Remember Ötzi who was found in the ice in Italy near Bolzano?
He is a well-preserved natural mummy of a man who lived about 5,000 years ago. The mummy was found in September 1991 in the Ötztal Alps (hence Ötzi) near the Similaun mountain and Hauslabjoch on the border between Austria and Italy. He is Europe’s oldest natural human mummy, and has offered an unprecedented view of Chalcolithic Europeans. His body and belongings are displayed in the South Tyrol Museum of Archaeology in Bolzano, Italy.
Seventy objects found with Ötzi. They include a cape of woven grass; a bearskin cap; a goat-hide coat; leather leggings and loincloth; shoes with bearskin soles and deerskin uppers, filled with grass; an unfinished longbow, and a deerskin quiver containing 14 arrows (only two of which were finished); a backpack frame of hazel and larchwood; a copper axe with a wooden haft and leather bindings; a dagger with a flint blade and an ashwood shaft in a woven grass sheath; and some containers of sewn birchbark.
The axe’s haft is 60 centimeters (24 in) long and made from carefully worked yew with a right-angled crook at the shoulder, leading to the blade.
The 9.5 centimetres (3.7 in) long axe head (blade) is made of almost pure copper, produced by a combination of casting, cold forging, polishing, and sharpening. It was let into the forked end of the crook and fixed there using birch tar and tight leather lashing. The blade part of the head extends out of the lashing and shows clear signs of having been used to chop and cut. At the time, such an axe would have been a valuable possession, important both as a tool and as a status symbol for the bearer.
Ötzi’s knife measured 5.2 in in total length.
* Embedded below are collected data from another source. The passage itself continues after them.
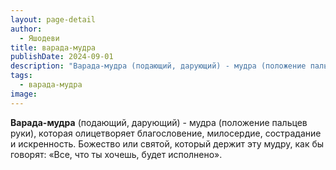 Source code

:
 ```yaml
---
layout: page-detail
author:
  - Яшодеви
title: варада-мудра
publishDate: 2024-09-01
description: "Варада-мудра (подающий, дарующий) - мудра (положение пальцев руки), которая олицетворяет благословение, милосердие, сострадание и искренность. Божество или святой, который держит эту мудру, как бы говорят: «Все, что ты хочешь, будет исполнено»."
tags:
  - варада-мудра
image:
---
```

**Варада-мудра** (подающий, дарующий) - мудра (положение пальцев руки), которая олицетворяет благословение, милосердие, сострадание и искренность. Божество или святой, который держит эту мудру, как бы говорят: «Все, что ты хочешь, будет исполнено».

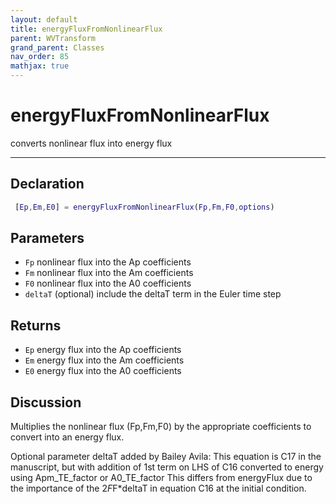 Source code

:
 ```yaml
---
layout: default
title: energyFluxFromNonlinearFlux
parent: WVTransform
grand_parent: Classes
nav_order: 85
mathjax: true
---
```


#  energyFluxFromNonlinearFlux

converts nonlinear flux into energy flux


---

## Declaration
```matlab
 [Ep,Em,E0] = energyFluxFromNonlinearFlux(Fp,Fm,F0,options)
```
## Parameters
+ `Fp`  nonlinear flux into the Ap coefficients
+ `Fm`  nonlinear flux into the Am coefficients
+ `F0`  nonlinear flux into the A0 coefficients
+ `deltaT`  (optional) include the deltaT term in the Euler time step

## Returns
+ `Ep`  energy flux into the Ap coefficients
+ `Em`  energy flux into the Am coefficients
+ `E0`  energy flux into the A0 coefficients

## Discussion

  Multiplies the nonlinear flux (Fp,Fm,F0) by the appropriate coefficients
  to convert into an energy flux.
 
  Optional parameter deltaT added by Bailey Avila: This equation is C17 in
  the manuscript, but with addition of 1st term on LHS of C16 converted to
  energy using Apm_TE_factor or A0_TE_factor This differs from energyFlux
  due to the importance of the 2*F*F*deltaT in equation C16 at the initial
  condition.
 
                  
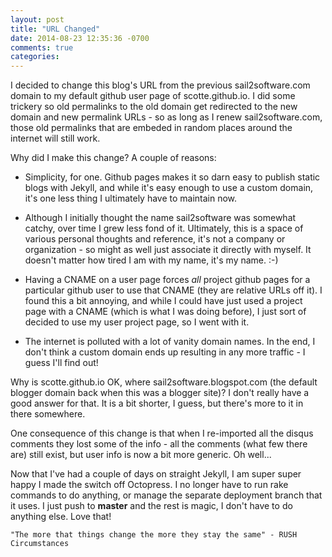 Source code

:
 ```yaml
---
layout: post
title: "URL Changed"
date: 2014-08-23 12:35:36 -0700
comments: true
categories:
---
```


I decided to change this blog's URL from the previous sail2software.com domain to my
default github user page of scotte.github.io. I did some trickery so old permalinks
to the old domain get redirected to the new domain and new permalink URLs - so as long
as I renew sail2software.com, those old permalinks that are embeded in random places
around the internet will still work.

Why did I make this change? A couple of reasons:

* Simplicity, for one. Github pages makes it so darn easy to publish static blogs
with Jekyll, and while it's easy enough to use a custom domain, it's one less thing
I ultimately have to maintain now.

* Although I initially thought the name sail2software was somewhat catchy, over time I
grew less fond of it. Ultimately, this is a space of various personal thoughts and
reference, it's not a company or organization - so might as well just associate it
directly with myself. It doesn't matter how tired I am with my name, it's my name. :-)

* Having a CNAME on a user page forces *all* project github pages for a particular
github user to use that CNAME (they are relative URLs off it). I found this a bit
annoying, and while I could have just used a project page with a CNAME (which is what
I was doing before), I just sort of decided to use my user project page, so I went with it.

* The internet is polluted with a lot of vanity domain names. In the end, I don't think
a custom domain ends up resulting in any more traffic - I guess I'll find out!

Why is scotte.github.io OK, where sail2software.blogspot.com (the default blogger
domain back when this was a blogger site)? I don't really have a good answer for that.
It is a bit shorter, I guess, but there's more to it in there somewhere.

One consequence of this change is that when I re-imported all the disqus comments they
lost some of the info - all the comments (what few there are) still exist, but user
info is now a bit more generic. Oh well...

Now that I've had a couple of days on straight Jekyll, I am super super happy I made
the switch off Octopress. I no longer have to run rake commands to do anything, or
manage the separate deployment branch that it uses. I just push to **master** and
the rest is magic, I don't have to do anything else. Love that!

```
"The more that things change the more they stay the same" - RUSH Circumstances
```
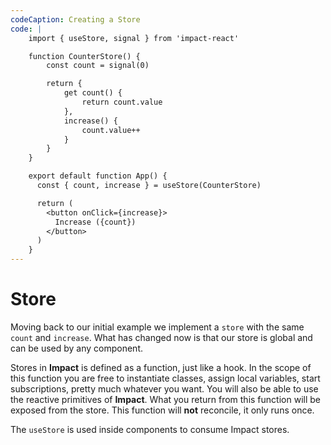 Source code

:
 ```yaml
---
codeCaption: Creating a Store
code: |
    import { useStore, signal } from 'impact-react'

    function CounterStore() {
        const count = signal(0)

        return {
            get count() {
                return count.value
            },
            increase() {
                count.value++
            }
        }
    }

    export default function App() {
      const { count, increase } = useStore(CounterStore)

      return (
        <button onClick={increase}>
          Increase ({count})
        </button>
      )
    }
---
```


# Store

Moving back to our initial example we implement a `store` with the same `count` and `increase`. What has changed now is that our store is global and can be used by any component.

Stores in **Impact** is defined as a function, just like a hook. In the scope of this function you are free to instantiate classes, assign local variables, start subscriptions, pretty much whatever you want. You will also be able to use the reactive primitives of **Impact**. What you return from this function will be exposed from the store. This function will **not** reconcile, it only runs once.

The `useStore` is used inside components to consume Impact stores.

<ClientOnly>
  <Playground />
</ClientOnly> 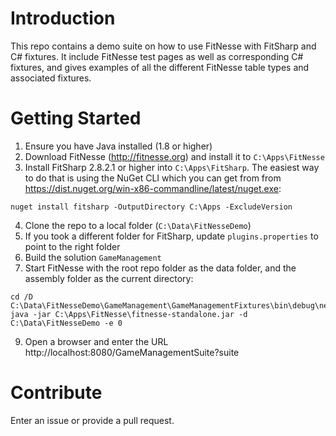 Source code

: # Introduction 
This repo contains a demo suite on how to use FitNesse with FitSharp and C# fixtures. It include FitNesse test pages as well as 
corresponding C# fixtures, and gives examples of all the different FitNesse table types and associated fixtures.

# Getting Started
1. Ensure you have Java installed (1.8 or higher)
1. Download FitNesse (http://fitnesse.org) and install it to ```C:\Apps\FitNesse```
1. Install FitSharp 2.8.2.1 or higher into ```C:\Apps\FitSharp```. The easiest way to do that is using the NuGet CLI which you can get from from https://dist.nuget.org/win-x86-commandline/latest/nuget.exe:
```
nuget install fitsharp -OutputDirectory C:\Apps -ExcludeVersion
```
4. Clone the repo to a local folder (```C:\Data\FitNesseDemo```)
1. If you took a different folder for FitSharp, update ```plugins.properties``` to point to the right folder
1. Build the solution ```GameManagement```
1. Start FitNesse with the root repo folder as the data folder, and the assembly folder as the current directory:
```
cd /D C:\Data\FitNesseDemo\GameManagement\GameManagementFixtures\bin\debug\net5.0
java -jar C:\Apps\FitNesse\fitnesse-standalone.jar -d C:\Data\FitNesseDemo -e 0
```
9. Open a browser and enter the URL http://localhost:8080/GameManagementSuite?suite

# Contribute
Enter an issue or provide a pull request. 
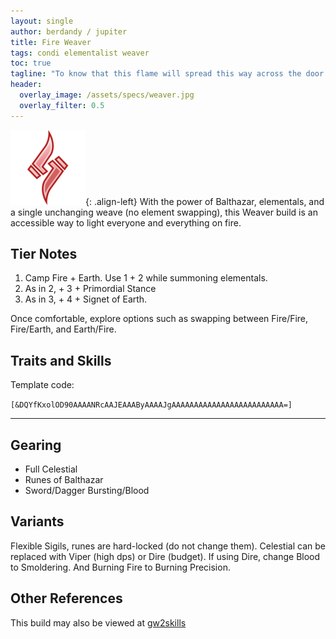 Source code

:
 ```yaml
---
layout: single
author: berdandy / jupiter
title: Fire Weaver
tags: condi elementalist weaver
toc: true
tagline: "To know that this flame will spread this way across the door and up across the ceiling, not because of the physics of flammable liquids, but because it wants to."
header:
  overlay_image: /assets/specs/weaver.jpg
  overlay_filter: 0.5
---
```


![image-left](/assets/icons/weaver.png){: .align-left} With the power of Balthazar, elementals, and a single unchanging weave (no element swapping), this Weaver build is an accessible way to light everyone and everything on fire.

## Tier Notes

1. Camp Fire + Earth. Use 1 + 2 while summoning elementals.
2. As in 2, + 3 + Primordial Stance
3. As in 3, + 4 + Signet of Earth.

Once comfortable, explore options such as swapping between Fire/Fire, Fire/Earth, and Earth/Fire.

## Traits and Skills

Template code:

`[&DQYfKxolOD90AAAANRcAAJEAAAByAAAAJgAAAAAAAAAAAAAAAAAAAAAAAAA=]`

---

<div
  data-armory-embed='skills'
  data-armory-ids='5503,40183,5571,5502,5666'
>
</div>
<div
  data-armory-embed='specializations'
  data-armory-ids='31,26,56'
  data-armory-31-traits='335,340,294'
  data-armory-26-traits='282,275,287'
  data-armory-56-traits='2115,2170,2138'
>
</div>
<script async src='https://unpkg.com/armory-embeds@^0.x.x/armory-embeds.js'></script>

## Gearing

- Full Celestial
- Runes of Balthazar
- Sword/Dagger Bursting/Blood

## Variants

Flexible Sigils, runes are hard-locked (do not change them). Celestial can be replaced with Viper (high dps) or Dire (budget). If using Dire, change Blood to Smoldering. And Burning Fire to Burning Precision.

## Other References

This build may also be viewed at [gw2skills](http://gw2skills.net/editor/?PGgAwilZwkYasKGJOWPlvfA-zxIY1ohfM6nAdKAHDA-e)

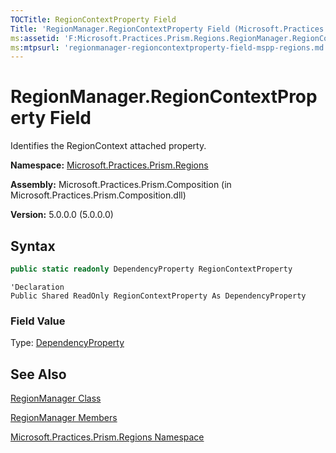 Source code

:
 ```yaml
---
TOCTitle: RegionContextProperty Field
Title: 'RegionManager.RegionContextProperty Field (Microsoft.Practices.Prism.Regions)'
ms:assetid: 'F:Microsoft.Practices.Prism.Regions.RegionManager.RegionContextProperty'
ms:mtpsurl: 'regionmanager-regioncontextproperty-field-mspp-regions.md'
---
```


# RegionManager.RegionContextProperty Field

Identifies the RegionContext attached property.

**Namespace:** [Microsoft.Practices.Prism.Regions](/patterns-practices/reference/mspp-regions-namespace)

**Assembly:** Microsoft.Practices.Prism.Composition (in Microsoft.Practices.Prism.Composition.dll)

**Version:** 5.0.0.0 (5.0.0.0)

## Syntax

```C#
public static readonly DependencyProperty RegionContextProperty
```
```VB
'Declaration
Public Shared ReadOnly RegionContextProperty As DependencyProperty
```

### Field Value

Type: [DependencyProperty](http://msdn.microsoft.com/en-us/library/ms589318)

## See Also

[RegionManager Class](/patterns-practices/reference/regionmanager-class-mspp-regions)

[RegionManager Members](/patterns-practices/reference/regionmanager-members-mspp-regions)

[Microsoft.Practices.Prism.Regions Namespace](/patterns-practices/reference/mspp-regions-namespace) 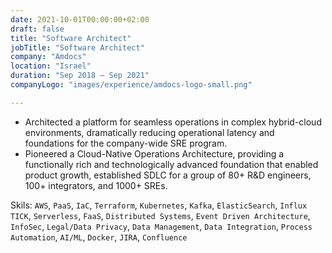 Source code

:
 ```yaml
---
date: 2021-10-01T00:00:00+02:00
draft: false
title: "Software Architect"
jobTitle: "Software Architect"
company: "Amdocs"
location: "Israel"
duration: "Sep 2018 – Sep 2021"
companyLogo: "images/experience/amdocs-logo-small.png"

---
```


- Architected a platform for seamless operations in complex hybrid-cloud environments, dramatically reducing operational latency and foundations for the company-wide SRE program.
- Pioneered a Cloud-Native Operations Architecture, providing a functionally rich and technologically advanced foundation that enabled product growth, established SDLC for a group of 80+ R&D engineers, 100+ integrators, and 1000+ SREs.

Skils: `AWS`, `PaaS`, `IaC`, `Terraform`, `Kubernetes`, `Kafka`, `ElasticSearch`, `Influx TICK`, `Serverless`, `FaaS`, `Distributed Systems`, `Event Driven Architecture`, `InfoSec`, `Legal/Data Privacy`, `Data Management`, `Data Integration`, `Process Automation`, `AI/ML`, `Docker`, `JIRA`, `Confluence` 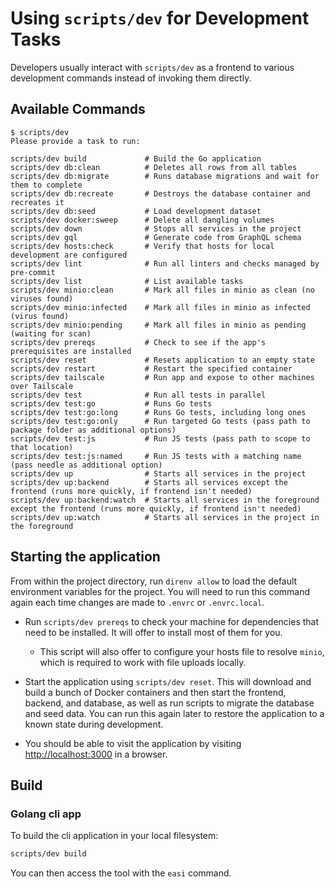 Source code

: # Using `scripts/dev` for Development Tasks

Developers usually interact with `scripts/dev` as a frontend to
various development commands instead of invoking them directly.

## Available Commands

```console
$ scripts/dev
Please provide a task to run:

scripts/dev build             # Build the Go application
scripts/dev db:clean          # Deletes all rows from all tables
scripts/dev db:migrate        # Runs database migrations and wait for them to complete
scripts/dev db:recreate       # Destroys the database container and recreates it
scripts/dev db:seed           # Load development dataset
scripts/dev docker:sweep      # Delete all dangling volumes
scripts/dev down              # Stops all services in the project
scripts/dev gql               # Generate code from GraphQL schema
scripts/dev hosts:check       # Verify that hosts for local development are configured
scripts/dev lint              # Run all linters and checks managed by pre-commit
scripts/dev list              # List available tasks
scripts/dev minio:clean       # Mark all files in minio as clean (no viruses found)
scripts/dev minio:infected    # Mark all files in minio as infected (virus found)
scripts/dev minio:pending     # Mark all files in minio as pending (waiting for scan)
scripts/dev prereqs           # Check to see if the app's prerequisites are installed
scripts/dev reset             # Resets application to an empty state
scripts/dev restart           # Restart the specified container
scripts/dev tailscale         # Run app and expose to other machines over Tailscale
scripts/dev test              # Run all tests in parallel
scripts/dev test:go           # Runs Go tests
scripts/dev test:go:long      # Runs Go tests, including long ones
scripts/dev test:go:only      # Run targeted Go tests (pass path to package folder as additional options)
scripts/dev test:js           # Run JS tests (pass path to scope to that location)
scripts/dev test:js:named     # Run JS tests with a matching name (pass needle as additional option)
scripts/dev up                # Starts all services in the project
scripts/dev up:backend        # Starts all services except the frontend (runs more quickly, if frontend isn't needed)
scripts/dev up:backend:watch  # Starts all services in the foreground except the frontend (runs more quickly, if frontend isn't needed)
scripts/dev up:watch          # Starts all services in the project in the foreground
```


## Starting the application

From within the project directory, run `direnv allow` to load the default
environment variables for the project. You will need to run this command again
each time changes are made to `.envrc` or `.envrc.local`.

- Run `scripts/dev prereqs` to check your machine for dependencies that need to
  be installed. It will offer to install most of them for you.

  - This script will also offer to configure your hosts file to resolve `minio`,
    which is required to work with file uploads locally.

- Start the application using `scripts/dev reset`. This will download and build
  a bunch of Docker containers and then start the frontend, backend, and
  database, as well as run scripts to migrate the database and seed data. You
  can run this again later to restore the application to a known state during
  development.

- You should be able to visit the application by visiting
  [http://localhost:3000](http://localhost:3000) in a browser.

  
## Build

### Golang cli app

To build the cli application in your local filesystem:

```sh
scripts/dev build
```

You can then access the tool with the `easi` command. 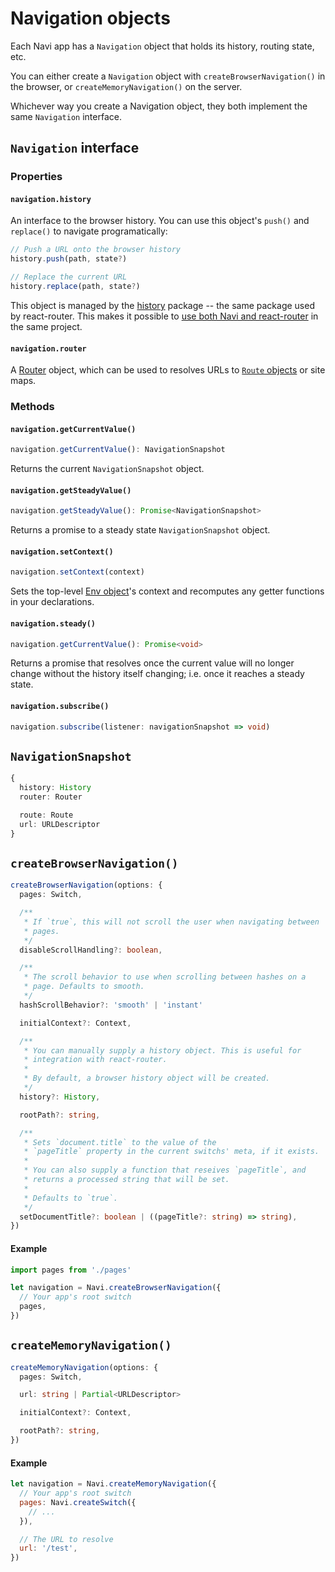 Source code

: # Navigation objects

Each Navi app has a `Navigation` object that holds its history, routing state, etc.

You can either create a `Navigation` object with `createBrowserNavigation()` in the browser, or `createMemoryNavigation()` on the server.

Whichever way you create a Navigation object, they both implement the same `Navigation` interface.

## `Navigation` interface

### Properties

#### `navigation.history`

An interface to the browser history. You can use this object's `push()` and `replace()` to navigate programatically:

```js
// Push a URL onto the browser history
history.push(path, state?)

// Replace the current URL
history.replace(path, state?)
```

This object is managed by the [history](https://npmjs.com/package/history) package -- the same package used by react-router. This makes it possible to [use both Navi and react-router]() in the same project.

#### `navigation.router`

A [Router](http://localhost:3000/reference/router/) object, which can be used to resolves URLs to [`Route` objects](../routes-segments-urls/#route) or site maps.

### Methods

#### `navigation.getCurrentValue()`

```typescript
navigation.getCurrentValue(): NavigationSnapshot
```

Returns the current `NavigationSnapshot` object.

#### `navigation.getSteadyValue()`

```typescript
navigation.getSteadyValue(): Promise<NavigationSnapshot>
```

Returns a promise to a steady state `NavigationSnapshot` object.

#### `navigation.setContext()`

```typescript
navigation.setContext(context)
```

Sets the top-level [Env object](../declarations/#env-objects)'s context and recomputes any getter functions in your declarations.

#### `navigation.steady()`

```typescript
navigation.getCurrentValue(): Promise<void>
```

Returns a promise that resolves once the current value will no longer change without the history itself changing; i.e. once it reaches a steady state.

#### `navigation.subscribe()`

```typescript
navigation.subscribe(listener: navigationSnapshot => void)
```

## `NavigationSnapshot`

```typescript
{
  history: History
  router: Router

  route: Route
  url: URLDescriptor
}
```

## `createBrowserNavigation()`

```typescript
createBrowserNavigation(options: {
  pages: Switch,

  /**
   * If `true`, this will not scroll the user when navigating between
   * pages.
   */
  disableScrollHandling?: boolean,

  /**
   * The scroll behavior to use when scrolling between hashes on a
   * page. Defaults to smooth.
   */
  hashScrollBehavior?: 'smooth' | 'instant'

  initialContext?: Context,

  /**
   * You can manually supply a history object. This is useful for
   * integration with react-router.
   * 
   * By default, a browser history object will be created.
   */
  history?: History,

  rootPath?: string,

  /**
   * Sets `document.title` to the value of the
   * `pageTitle` property in the current switchs' meta, if it exists.
   * 
   * You can also supply a function that reseives `pageTitle`, and
   * returns a processed string that will be set.
   * 
   * Defaults to `true`.
   */
  setDocumentTitle?: boolean | ((pageTitle?: string) => string),
})
```

#### Example

```js
import pages from './pages'

let navigation = Navi.createBrowserNavigation({
  // Your app's root switch
  pages,
})
```

## `createMemoryNavigation()`

```typescript
createMemoryNavigation(options: {
  pages: Switch,

  url: string | Partial<URLDescriptor>

  initialContext?: Context,

  rootPath?: string,
})
```

#### Example

```js
let navigation = Navi.createMemoryNavigation({
  // Your app's root switch
  pages: Navi.createSwitch({
    // ...
  }),

  // The URL to resolve
  url: '/test',
})
``` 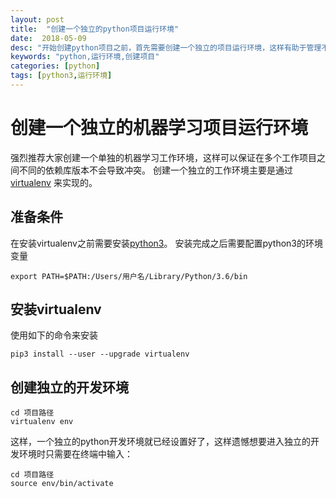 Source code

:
 ```yaml
---
layout: post
title:  "创建一个独立的python项目运行环境"
date:  2018-05-09
desc: "开始创建python项目之前，首先需要创建一个独立的项目运行环境，这样有助于管理不同项目之间可能发生冲突的库版本"
keywords: "python,运行环境,创建项目"
categories: [python]
tags: [python3,运行环境]
---
```


# 创建一个独立的机器学习项目运行环境

强烈推荐大家创建一个单独的机器学习工作环境，这样可以保证在多个工作项目之间不同的依赖库版本不会导致冲突。
创建一个独立的工作环境主要是通过 [virtualenv](https://virtualenv.pypa.io/en/stable/) 来实现的。


## 准备条件

在安装virtualenv之前需要安装[python3](http://getpython3.com)。
安装完成之后需要配置python3的环境变量

``` python3
export PATH=$PATH:/Users/用户名/Library/Python/3.6/bin
```

## 安装virtualenv

使用如下的命令来安装

``` python3
pip3 install --user --upgrade virtualenv
```

## 创建独立的开发环境

``` python3
cd 项目路径
virtualenv env
```

这样，一个独立的python开发环境就已经设置好了，这样遗憾想要进入独立的开发环境时只需要在终端中输入：

``` python3
cd 项目路径
source env/bin/activate
```
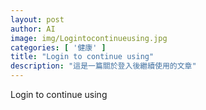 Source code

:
 ```yaml
---
layout: post
author: AI
image: img/Logintocontinueusing.jpg
categories: [ '健康' ]
title: "Login to continue using"  
description: "這是一篇關於登入後繼續使用的文章"
---
```

Login to continue using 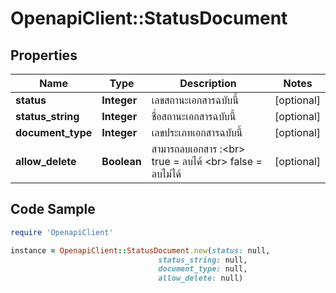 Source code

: # OpenapiClient::StatusDocument

## Properties

Name | Type | Description | Notes
------------ | ------------- | ------------- | -------------
**status** | **Integer** | เลขสถานะเอกสารฉบับนี้ | [optional] 
**status_string** | **Integer** | ชื่อสถานะเอกสารฉบับนี้ | [optional] 
**document_type** | **Integer** | เลขประเภทเอกสารฉบับนี้ | [optional] 
**allow_delete** | **Boolean** | สามารถลบเอกสาร :&lt;br&gt; true &#x3D; ลบได้ &lt;br&gt; false &#x3D; ลบไม่ได้ | [optional] 

## Code Sample

```ruby
require 'OpenapiClient'

instance = OpenapiClient::StatusDocument.new(status: null,
                                 status_string: null,
                                 document_type: null,
                                 allow_delete: null)
```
The handle was made of ash, the blade was flint and the sheath of woven lime wood bast. A string was attached to the back of the knife.
Ötzi also had a tool designed for flint knapping, also called a retoucher, because one could pressure flake the knife blade or the projectile points with it, and so sharpen them.
It consisted of a piece of lime tree branch, which was pointed on one side. On the pointed side a hole was drilled, into which a bone plug (stag antler) was inserted with which the knapping was done.
A quiver of arrows was also discovered alongside Ötzi. It was made of leather, and held 14 arrows made of viburnum sapwood. Two of the arrows were completed. They had flint tips, held with birch tar and bindings. The other 12 arrows were unfinished. In the quiver several pieces of antler were also discovered.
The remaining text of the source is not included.